Description of the Invention


1. Technical Field

The invention relates to the treatment of renal diseases using modulators of integrin linked kinase.

Progressive renal disease is an increasingly common and economically burdensome disease. A significant portion of patients progress to acute renal failure, a life threatening illness whose mortality has remained high despite the introduction of its only nonsurgical treatment, hemodialysis, about 25 years ago. Conventional hemodialysis mimics the filtration function of the kidneys by circulating a patient's blood through or over a dialysate solution physically separated from the blood by a porous or permeable wall or membrane. The process results in the preferential diffusion of small molecules, such as urea, from the bloodstream into the dialysate solution.

Although dialysis has dramatically changed the prognosis of renal failure, it is not a complete replacement therapy, since it only provides filtration function and does not replace the homeostatic, regulatory, and endocrine functions of the kidney. Patients on dialysis continue to have major medical problems.

In the United States, kidney failure is experienced by more than 360,000 people who depend on dialysis or a kidney transplant to survive. The number of people with kidney failure has actually doubled over the past 10 years, and the pool of candidates is large. Conservatively estimated, 10.9 million Americans have kidney disease and face the possibility of a future on dialysis or with a kidney transplant. Even with these remarkable treatments, nearly 58,000 people with kidney failure died in 1997. Jones, C. A., et al., Serum creatinine levels in the US population: third national health and nutrition examination survey. American Journal of Kidney Diseases, vol. 32, no. 6, pp. 992-999, December 1998.

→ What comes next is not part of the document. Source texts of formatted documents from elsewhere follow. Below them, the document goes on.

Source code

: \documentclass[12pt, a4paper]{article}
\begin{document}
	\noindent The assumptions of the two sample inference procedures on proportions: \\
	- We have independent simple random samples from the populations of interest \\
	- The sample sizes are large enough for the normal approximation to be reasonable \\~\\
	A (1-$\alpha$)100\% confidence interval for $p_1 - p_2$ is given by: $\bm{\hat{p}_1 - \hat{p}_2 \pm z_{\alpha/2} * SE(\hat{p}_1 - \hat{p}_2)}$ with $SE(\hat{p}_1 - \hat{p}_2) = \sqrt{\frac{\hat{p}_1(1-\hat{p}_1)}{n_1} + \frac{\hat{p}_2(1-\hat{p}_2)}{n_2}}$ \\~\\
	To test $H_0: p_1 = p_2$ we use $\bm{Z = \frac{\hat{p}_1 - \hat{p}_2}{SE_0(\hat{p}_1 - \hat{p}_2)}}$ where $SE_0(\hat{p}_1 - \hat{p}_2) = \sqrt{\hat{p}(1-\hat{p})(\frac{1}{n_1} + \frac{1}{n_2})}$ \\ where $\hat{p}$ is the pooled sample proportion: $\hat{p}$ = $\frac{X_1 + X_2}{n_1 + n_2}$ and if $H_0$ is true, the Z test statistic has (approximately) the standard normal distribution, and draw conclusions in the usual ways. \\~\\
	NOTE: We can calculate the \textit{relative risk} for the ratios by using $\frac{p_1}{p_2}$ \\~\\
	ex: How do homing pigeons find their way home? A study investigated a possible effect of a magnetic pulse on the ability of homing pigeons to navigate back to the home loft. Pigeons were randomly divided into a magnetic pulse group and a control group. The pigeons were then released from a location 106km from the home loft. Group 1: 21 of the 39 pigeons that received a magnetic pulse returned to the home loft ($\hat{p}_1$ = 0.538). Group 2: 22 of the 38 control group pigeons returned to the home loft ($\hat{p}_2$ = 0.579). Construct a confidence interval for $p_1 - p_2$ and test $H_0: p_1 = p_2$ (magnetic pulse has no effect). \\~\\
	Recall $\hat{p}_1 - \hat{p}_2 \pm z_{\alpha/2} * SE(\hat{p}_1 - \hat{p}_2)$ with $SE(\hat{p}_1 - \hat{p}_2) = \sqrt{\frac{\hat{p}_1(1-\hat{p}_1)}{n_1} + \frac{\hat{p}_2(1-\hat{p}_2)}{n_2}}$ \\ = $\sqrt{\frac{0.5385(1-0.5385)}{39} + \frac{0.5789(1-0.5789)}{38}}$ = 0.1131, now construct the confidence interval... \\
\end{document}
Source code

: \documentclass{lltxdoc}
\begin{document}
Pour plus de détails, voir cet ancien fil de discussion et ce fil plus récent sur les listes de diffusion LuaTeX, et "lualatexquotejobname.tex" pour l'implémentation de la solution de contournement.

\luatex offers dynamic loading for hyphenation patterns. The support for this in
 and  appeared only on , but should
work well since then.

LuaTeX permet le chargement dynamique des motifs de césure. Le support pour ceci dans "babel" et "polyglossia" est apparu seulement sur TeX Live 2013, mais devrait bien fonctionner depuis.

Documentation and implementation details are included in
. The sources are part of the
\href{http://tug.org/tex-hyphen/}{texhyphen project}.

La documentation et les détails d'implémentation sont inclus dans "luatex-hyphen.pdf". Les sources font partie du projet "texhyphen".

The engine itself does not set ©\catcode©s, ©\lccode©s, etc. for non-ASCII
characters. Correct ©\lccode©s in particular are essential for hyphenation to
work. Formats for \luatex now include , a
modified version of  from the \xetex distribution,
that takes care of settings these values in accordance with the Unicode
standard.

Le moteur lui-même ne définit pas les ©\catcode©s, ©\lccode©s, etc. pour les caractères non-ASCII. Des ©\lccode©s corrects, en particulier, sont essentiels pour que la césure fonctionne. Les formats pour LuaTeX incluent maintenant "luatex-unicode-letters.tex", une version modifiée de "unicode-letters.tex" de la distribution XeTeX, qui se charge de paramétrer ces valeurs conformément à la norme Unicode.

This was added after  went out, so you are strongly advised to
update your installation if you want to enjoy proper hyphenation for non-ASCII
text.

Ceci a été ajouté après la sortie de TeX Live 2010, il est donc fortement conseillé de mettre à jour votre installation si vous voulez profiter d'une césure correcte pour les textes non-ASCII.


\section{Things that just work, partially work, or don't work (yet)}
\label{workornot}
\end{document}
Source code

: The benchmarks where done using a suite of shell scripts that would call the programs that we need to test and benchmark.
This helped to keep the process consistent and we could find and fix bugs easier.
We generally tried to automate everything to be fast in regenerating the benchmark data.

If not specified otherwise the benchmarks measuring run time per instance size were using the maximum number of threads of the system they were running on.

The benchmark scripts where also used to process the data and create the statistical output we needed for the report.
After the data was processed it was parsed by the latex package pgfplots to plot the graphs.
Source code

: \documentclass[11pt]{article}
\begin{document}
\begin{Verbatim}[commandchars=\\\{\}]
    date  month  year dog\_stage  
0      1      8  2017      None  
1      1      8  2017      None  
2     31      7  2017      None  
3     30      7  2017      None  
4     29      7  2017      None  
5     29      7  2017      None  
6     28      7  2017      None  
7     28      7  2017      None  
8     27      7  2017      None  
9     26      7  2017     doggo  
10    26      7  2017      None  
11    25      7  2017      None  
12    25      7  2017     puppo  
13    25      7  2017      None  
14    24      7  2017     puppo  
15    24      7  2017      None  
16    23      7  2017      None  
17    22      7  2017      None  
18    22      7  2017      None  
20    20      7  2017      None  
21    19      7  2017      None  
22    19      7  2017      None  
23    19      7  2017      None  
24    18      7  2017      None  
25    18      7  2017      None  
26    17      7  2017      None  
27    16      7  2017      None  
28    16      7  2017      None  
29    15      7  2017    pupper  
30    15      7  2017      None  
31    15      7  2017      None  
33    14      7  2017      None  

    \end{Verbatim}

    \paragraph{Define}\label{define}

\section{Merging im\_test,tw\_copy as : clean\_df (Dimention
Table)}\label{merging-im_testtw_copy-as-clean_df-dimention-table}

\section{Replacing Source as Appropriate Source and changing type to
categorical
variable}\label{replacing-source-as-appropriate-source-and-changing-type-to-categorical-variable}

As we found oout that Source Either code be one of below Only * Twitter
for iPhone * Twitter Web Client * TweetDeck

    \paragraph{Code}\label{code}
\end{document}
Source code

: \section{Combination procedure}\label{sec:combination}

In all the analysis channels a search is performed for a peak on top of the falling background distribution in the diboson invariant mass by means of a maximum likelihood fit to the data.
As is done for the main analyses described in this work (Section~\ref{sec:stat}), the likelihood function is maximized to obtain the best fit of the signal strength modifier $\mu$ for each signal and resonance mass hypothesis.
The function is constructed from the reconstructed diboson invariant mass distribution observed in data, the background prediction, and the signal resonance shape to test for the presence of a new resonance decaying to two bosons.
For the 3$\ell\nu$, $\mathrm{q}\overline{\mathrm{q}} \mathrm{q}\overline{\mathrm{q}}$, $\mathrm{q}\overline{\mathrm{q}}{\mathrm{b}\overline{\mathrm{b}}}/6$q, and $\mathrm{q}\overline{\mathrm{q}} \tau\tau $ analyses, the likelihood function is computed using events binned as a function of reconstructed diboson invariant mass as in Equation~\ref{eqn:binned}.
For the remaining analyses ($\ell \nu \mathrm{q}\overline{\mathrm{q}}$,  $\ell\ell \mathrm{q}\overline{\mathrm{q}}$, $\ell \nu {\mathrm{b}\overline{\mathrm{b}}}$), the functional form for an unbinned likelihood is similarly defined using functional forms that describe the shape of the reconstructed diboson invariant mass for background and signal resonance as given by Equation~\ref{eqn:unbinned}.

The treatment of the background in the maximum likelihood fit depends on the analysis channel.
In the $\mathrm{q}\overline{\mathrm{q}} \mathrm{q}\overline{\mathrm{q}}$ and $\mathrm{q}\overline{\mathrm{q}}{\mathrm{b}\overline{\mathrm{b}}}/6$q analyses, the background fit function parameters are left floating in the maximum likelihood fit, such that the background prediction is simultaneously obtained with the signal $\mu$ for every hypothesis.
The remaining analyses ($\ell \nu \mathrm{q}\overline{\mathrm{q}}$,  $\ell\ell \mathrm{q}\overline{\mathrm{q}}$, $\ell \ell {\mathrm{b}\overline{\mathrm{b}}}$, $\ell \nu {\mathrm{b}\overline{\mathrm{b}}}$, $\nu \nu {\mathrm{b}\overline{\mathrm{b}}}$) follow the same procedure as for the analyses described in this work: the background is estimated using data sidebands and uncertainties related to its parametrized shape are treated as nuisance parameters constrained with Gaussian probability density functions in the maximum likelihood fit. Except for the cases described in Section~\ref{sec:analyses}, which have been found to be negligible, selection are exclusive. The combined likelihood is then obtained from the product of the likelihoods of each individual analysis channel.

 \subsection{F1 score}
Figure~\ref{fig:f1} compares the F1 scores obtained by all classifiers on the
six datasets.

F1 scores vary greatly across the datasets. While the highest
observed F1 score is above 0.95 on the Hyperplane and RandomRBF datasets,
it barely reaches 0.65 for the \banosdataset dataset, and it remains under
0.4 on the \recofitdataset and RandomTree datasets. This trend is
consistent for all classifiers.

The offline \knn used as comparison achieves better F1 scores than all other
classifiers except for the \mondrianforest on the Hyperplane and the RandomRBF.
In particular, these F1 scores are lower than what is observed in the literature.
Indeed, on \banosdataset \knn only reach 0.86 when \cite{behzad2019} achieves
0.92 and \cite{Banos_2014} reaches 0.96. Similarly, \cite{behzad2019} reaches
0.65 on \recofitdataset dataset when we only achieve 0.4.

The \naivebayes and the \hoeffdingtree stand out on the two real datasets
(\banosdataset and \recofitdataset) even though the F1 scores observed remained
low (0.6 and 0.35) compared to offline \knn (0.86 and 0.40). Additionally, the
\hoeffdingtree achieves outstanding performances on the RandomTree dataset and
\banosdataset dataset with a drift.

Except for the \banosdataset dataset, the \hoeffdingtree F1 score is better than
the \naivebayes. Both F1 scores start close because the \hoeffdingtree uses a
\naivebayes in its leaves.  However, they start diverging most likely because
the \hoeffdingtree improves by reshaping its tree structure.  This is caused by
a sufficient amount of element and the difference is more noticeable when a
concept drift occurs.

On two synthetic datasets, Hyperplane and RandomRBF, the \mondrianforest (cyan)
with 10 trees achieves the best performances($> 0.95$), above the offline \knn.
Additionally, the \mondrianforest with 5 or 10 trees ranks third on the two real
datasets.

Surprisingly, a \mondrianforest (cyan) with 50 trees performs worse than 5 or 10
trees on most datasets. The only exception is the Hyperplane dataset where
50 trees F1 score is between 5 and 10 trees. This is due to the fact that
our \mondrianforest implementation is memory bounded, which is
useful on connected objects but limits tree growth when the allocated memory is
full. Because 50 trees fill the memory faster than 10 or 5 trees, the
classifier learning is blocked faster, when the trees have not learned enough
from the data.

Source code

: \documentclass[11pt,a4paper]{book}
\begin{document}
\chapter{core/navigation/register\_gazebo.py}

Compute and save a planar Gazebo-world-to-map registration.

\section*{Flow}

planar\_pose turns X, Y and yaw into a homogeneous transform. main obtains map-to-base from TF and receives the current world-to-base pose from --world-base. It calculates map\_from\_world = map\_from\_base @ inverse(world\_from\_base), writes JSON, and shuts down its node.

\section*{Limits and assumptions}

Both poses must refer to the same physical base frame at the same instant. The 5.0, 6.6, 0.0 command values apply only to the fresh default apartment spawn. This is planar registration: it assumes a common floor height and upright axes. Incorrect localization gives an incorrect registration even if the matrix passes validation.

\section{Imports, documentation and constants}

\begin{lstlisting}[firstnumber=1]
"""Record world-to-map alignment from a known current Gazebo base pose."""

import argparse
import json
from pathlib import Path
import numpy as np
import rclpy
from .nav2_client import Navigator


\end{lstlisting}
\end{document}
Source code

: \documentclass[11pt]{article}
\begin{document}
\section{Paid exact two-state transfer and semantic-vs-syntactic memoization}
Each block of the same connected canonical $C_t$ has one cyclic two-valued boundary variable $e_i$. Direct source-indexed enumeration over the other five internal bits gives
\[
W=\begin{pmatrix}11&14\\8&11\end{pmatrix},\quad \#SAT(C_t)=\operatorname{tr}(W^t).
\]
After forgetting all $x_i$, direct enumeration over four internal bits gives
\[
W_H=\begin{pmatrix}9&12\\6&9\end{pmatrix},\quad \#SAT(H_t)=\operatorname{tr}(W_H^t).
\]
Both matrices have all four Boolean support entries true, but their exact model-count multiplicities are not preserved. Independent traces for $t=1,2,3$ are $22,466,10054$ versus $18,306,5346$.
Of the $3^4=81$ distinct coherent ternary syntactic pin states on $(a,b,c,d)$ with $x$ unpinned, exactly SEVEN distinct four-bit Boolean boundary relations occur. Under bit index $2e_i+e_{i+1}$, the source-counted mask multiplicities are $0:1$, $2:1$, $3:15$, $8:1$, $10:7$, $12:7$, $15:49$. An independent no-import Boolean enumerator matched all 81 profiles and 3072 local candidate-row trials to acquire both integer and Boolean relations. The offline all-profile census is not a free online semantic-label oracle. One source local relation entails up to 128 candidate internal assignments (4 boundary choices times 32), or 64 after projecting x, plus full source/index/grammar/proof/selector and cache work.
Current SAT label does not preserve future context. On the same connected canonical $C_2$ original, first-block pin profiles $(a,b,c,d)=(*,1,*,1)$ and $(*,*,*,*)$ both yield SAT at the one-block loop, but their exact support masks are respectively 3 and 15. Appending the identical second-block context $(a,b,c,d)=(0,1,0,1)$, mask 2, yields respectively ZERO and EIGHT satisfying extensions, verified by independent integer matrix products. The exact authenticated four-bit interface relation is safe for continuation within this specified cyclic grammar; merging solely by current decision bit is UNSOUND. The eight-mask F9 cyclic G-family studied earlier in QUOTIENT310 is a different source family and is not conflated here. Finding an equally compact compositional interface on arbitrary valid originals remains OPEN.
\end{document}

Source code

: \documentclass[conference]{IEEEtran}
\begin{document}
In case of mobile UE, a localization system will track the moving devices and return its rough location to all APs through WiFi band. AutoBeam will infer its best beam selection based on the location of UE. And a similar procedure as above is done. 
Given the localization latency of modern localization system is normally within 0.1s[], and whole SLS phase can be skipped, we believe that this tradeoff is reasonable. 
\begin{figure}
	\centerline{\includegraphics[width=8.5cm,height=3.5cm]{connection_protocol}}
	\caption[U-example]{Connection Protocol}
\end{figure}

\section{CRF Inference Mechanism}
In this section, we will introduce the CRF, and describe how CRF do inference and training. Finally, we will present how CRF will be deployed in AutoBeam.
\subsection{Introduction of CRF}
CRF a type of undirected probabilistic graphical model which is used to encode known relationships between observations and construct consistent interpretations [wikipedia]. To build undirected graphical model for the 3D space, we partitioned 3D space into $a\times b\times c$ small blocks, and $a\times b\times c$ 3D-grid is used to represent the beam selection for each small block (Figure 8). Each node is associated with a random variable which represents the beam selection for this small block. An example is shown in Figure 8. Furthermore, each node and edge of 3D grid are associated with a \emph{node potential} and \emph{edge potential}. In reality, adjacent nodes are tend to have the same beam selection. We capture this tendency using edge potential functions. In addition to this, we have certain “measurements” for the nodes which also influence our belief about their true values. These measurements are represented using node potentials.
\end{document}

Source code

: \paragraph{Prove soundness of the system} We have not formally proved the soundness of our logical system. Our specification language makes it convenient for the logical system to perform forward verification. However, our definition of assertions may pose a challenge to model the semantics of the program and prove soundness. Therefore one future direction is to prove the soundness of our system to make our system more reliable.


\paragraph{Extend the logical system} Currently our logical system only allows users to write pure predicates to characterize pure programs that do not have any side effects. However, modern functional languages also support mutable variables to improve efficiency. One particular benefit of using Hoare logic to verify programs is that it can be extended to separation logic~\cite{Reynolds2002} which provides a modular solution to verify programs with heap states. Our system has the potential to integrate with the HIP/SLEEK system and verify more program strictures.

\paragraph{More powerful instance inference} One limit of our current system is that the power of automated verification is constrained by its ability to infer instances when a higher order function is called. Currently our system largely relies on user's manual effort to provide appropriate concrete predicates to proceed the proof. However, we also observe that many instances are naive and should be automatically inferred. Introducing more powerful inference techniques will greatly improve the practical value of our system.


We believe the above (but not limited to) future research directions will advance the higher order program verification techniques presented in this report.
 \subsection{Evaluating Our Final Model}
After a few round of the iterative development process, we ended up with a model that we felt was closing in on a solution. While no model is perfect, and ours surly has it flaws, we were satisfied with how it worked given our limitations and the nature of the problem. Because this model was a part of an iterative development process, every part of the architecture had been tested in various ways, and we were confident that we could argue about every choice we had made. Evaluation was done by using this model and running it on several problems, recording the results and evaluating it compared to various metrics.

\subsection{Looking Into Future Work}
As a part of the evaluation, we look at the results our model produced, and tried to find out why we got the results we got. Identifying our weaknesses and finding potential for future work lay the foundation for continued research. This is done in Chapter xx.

Chronic renal failure may result from any major cause of renal dysfunction. The most common cause of end-stage renal disease is diabetic nephropathy, followed by hypertensive nephroangiosclerosis and various primary and secondary glomerulopathies. Plasma concentrations of creatinine and urea (which are highly dependent on glomerular filtration) begin a nonlinear rise as the renal function diminishes. Changes in creatinine and urea concentrations are minimal early on; later levels increase rapidly and are usually associated with systemic manifestations. For substances that are excreted mainly through distal nephron secretion, e.g., K, adaptation usually produces a normal plasma concentration until advanced failure occurs.

Kidney function depends on an intact glomerular filtration unit, allowing the excretion of potentially hazardous small molecular substances but retaining essential macromolecules. The permselectivity of the glomerular filter is defined by a fenestrated endothelial cell layer, the glomerular basement membrane (GBM), and podocytes. The podocyte forms the filtration slit, an ultrastructural membrane bridging the delicate web of interdigitating podocyte foot processes.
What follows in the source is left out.